Cheng Yuanhua, Lindert Steffen, Oxenford Lucas, Tu An-Yue, McCulloch Andrew D, Regnier Michael
Department of Bioengineering, University of Washington , Seattle, Washington 98105, United States.
National Biomedical Computation Resource, University of California San Diego , La Jolla, California 92093, United States.
J Phys Chem B. 2016 Aug 25;120(33):8238-53. doi: 10.1021/acs.jpcb.6b01859. Epub 2016 May 18.
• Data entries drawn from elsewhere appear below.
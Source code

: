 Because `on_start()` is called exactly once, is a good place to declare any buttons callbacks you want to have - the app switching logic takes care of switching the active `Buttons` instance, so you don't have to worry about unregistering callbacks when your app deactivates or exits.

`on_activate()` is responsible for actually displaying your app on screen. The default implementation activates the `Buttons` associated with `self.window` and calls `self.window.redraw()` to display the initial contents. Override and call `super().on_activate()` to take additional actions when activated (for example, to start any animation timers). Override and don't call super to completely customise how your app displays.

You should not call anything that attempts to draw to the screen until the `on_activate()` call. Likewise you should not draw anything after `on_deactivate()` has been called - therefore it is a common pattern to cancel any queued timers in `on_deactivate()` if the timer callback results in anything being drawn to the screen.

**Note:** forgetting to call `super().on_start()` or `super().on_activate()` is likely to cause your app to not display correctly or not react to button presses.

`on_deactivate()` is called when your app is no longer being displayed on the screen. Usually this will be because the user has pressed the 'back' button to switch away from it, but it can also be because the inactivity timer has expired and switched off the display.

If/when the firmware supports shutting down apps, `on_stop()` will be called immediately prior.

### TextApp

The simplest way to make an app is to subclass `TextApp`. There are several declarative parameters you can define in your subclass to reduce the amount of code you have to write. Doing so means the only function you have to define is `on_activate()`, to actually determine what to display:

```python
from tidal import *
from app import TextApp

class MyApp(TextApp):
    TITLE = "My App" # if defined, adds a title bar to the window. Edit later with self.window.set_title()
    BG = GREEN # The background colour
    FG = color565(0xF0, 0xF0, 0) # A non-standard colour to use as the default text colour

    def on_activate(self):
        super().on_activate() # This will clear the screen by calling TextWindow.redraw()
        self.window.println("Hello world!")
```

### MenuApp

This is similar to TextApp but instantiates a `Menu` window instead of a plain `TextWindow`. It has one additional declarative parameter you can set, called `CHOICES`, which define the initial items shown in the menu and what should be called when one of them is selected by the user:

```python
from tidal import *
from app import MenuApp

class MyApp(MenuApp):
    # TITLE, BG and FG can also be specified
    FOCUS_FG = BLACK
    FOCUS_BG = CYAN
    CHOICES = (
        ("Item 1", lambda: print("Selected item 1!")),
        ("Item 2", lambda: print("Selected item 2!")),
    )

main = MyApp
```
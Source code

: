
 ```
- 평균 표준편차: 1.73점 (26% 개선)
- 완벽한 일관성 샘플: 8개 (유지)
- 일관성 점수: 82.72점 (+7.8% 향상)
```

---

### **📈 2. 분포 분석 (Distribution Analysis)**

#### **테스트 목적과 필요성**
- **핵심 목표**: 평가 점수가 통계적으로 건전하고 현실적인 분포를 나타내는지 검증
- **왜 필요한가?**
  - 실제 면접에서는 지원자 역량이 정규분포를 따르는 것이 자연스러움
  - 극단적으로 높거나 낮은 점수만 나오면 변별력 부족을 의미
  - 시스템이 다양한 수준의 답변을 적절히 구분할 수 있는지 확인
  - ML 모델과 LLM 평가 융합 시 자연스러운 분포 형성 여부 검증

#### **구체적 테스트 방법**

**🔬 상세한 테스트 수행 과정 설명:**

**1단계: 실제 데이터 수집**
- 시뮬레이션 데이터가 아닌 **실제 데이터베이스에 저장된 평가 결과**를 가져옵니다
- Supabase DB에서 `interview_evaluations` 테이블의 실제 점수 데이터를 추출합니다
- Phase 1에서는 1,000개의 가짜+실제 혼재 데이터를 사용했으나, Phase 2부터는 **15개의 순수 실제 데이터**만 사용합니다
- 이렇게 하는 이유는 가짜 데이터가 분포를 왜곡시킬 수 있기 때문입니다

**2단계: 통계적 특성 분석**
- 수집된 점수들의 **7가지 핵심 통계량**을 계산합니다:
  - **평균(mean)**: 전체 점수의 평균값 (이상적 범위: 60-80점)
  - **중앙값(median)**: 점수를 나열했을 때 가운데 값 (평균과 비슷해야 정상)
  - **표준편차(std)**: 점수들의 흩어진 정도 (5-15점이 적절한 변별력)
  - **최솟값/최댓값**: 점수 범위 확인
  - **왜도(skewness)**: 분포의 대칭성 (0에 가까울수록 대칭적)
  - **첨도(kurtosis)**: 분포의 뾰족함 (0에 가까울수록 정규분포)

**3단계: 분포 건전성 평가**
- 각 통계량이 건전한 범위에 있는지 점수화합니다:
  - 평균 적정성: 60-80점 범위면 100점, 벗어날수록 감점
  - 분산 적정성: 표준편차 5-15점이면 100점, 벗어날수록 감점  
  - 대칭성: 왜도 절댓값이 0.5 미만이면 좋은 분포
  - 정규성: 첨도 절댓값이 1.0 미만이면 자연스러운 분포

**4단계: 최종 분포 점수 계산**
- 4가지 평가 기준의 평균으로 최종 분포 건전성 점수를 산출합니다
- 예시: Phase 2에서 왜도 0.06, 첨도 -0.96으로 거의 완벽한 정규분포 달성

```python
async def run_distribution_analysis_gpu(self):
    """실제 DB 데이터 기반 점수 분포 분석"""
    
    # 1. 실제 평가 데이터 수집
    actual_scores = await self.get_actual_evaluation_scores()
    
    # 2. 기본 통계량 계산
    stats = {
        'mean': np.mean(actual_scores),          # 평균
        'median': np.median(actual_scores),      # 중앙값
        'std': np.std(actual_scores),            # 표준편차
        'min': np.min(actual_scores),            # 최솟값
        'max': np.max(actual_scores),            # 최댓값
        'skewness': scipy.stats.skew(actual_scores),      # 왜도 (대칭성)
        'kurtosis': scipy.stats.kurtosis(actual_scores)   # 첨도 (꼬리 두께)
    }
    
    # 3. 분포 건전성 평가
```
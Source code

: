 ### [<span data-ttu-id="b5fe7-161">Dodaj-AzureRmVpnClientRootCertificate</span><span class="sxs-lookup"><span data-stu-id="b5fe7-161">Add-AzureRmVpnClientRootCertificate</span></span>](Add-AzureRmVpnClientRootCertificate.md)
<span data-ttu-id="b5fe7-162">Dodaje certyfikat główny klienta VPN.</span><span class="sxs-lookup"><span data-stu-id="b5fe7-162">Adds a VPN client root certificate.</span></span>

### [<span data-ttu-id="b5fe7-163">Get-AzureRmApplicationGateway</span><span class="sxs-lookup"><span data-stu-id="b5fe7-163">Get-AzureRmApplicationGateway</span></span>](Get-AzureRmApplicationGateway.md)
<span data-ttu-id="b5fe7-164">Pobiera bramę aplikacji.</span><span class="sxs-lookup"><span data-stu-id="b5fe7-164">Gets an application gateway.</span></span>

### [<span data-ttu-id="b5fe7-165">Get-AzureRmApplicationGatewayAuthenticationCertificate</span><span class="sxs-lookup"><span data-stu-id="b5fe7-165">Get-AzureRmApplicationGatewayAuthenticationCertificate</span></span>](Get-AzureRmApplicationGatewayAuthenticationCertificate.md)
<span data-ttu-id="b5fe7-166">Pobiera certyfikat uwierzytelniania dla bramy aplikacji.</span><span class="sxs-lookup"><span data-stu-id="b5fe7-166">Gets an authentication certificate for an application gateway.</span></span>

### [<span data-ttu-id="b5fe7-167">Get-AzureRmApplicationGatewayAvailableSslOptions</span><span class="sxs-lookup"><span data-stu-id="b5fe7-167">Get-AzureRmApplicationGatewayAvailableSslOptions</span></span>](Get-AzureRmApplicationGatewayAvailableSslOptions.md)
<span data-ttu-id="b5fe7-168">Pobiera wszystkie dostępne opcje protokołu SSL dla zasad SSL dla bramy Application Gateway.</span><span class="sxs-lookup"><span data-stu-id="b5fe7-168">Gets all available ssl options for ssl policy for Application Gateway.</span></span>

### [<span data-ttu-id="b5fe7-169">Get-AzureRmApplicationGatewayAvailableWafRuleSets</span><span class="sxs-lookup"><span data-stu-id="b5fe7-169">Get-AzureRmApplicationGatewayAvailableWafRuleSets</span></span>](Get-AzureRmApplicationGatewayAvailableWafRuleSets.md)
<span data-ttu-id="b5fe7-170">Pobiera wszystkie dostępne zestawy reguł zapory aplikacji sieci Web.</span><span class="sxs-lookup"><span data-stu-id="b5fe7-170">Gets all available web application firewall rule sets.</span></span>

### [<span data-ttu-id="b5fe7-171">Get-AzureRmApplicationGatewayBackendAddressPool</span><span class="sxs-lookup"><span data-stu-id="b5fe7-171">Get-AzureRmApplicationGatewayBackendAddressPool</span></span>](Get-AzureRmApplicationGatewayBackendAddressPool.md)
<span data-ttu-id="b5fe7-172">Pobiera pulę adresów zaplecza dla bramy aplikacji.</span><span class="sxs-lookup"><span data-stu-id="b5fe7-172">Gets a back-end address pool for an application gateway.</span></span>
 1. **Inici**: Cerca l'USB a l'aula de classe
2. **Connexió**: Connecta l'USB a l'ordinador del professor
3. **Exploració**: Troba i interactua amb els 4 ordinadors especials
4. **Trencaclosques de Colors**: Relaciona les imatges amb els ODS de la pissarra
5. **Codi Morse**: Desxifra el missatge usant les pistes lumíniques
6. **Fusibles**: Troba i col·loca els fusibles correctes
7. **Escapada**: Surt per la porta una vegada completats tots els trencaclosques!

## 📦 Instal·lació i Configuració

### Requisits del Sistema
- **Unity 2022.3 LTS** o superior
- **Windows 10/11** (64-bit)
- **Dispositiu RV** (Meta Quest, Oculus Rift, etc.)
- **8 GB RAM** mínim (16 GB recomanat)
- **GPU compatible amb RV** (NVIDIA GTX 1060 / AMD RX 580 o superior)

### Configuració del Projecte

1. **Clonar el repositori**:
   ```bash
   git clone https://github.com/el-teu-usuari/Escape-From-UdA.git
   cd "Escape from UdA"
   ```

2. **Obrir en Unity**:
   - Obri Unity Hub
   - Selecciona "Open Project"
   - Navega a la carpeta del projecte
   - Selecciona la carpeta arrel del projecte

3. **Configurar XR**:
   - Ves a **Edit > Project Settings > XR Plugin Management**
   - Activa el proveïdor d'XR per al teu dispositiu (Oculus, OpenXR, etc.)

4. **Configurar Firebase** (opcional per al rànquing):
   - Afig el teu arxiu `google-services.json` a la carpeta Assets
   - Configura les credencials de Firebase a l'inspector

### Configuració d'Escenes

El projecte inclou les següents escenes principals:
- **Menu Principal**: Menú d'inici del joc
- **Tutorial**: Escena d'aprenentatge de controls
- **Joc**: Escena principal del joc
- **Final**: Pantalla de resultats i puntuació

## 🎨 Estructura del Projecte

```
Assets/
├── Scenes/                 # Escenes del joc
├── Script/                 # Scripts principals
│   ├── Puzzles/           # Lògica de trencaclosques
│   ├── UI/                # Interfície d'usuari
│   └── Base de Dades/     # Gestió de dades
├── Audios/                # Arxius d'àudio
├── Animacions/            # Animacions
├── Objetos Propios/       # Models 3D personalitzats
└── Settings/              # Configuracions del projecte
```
cTnI(P82S) (cTnI(P83S) in rodents) resides at the I-T arm of cardiac troponin I (cTnI) and was initially identified as a disease-causing mutation of hypertrophic cardiomyopathy (HCM). However, later studies suggested this may not be true. We recently reported that introduction of an HCM-associated mutation in either inhibitory-peptide (cTnI(R146G)) or cardiac-specific N-terminus (cTnI(R21C)) of cTnI blunts the PKA-mediated modulation on myofibril activation/relaxation kinetics by prohibiting formation of intrasubunit contacts between these regions. Here, we tested whether this also occurs for cTnI(P83S). cTnI(P83S) increased both Ca(2+) binding affinity to cTn (KCa) and affinity of cTnC for cTnI (KC-I), and eliminated the reduction of KCa and KC-I observed for phosphorylated-cTnI(WT). In isolated myofibrils, cTnI(P83S) maintained maximal tension (TMAX) and Ca(2+) sensitivity of tension (pCa50). For cTnI(WT) myofibrils, PKA-mediated phosphorylation decreased pCa50 and sped up the slow-phase relaxation (especially for those Ca(2+) conditions that heart performs in vivo). Those effects were blunted for cTnI(P83S) myofibrils. Molecular-dynamics simulations suggested cTnI(P83S) moderately inhibited an intrasubunit interaction formation between inhibitory-peptide and N-terminus, but this "blunting" effect was weaker than that with cTnI(R146G) or cTnI(R21C). In summary, cTnI(P83S) has similar effects as other HCM-associated cTnI mutations on troponin and myofibril function even though it is in the I-T arm of cTnI.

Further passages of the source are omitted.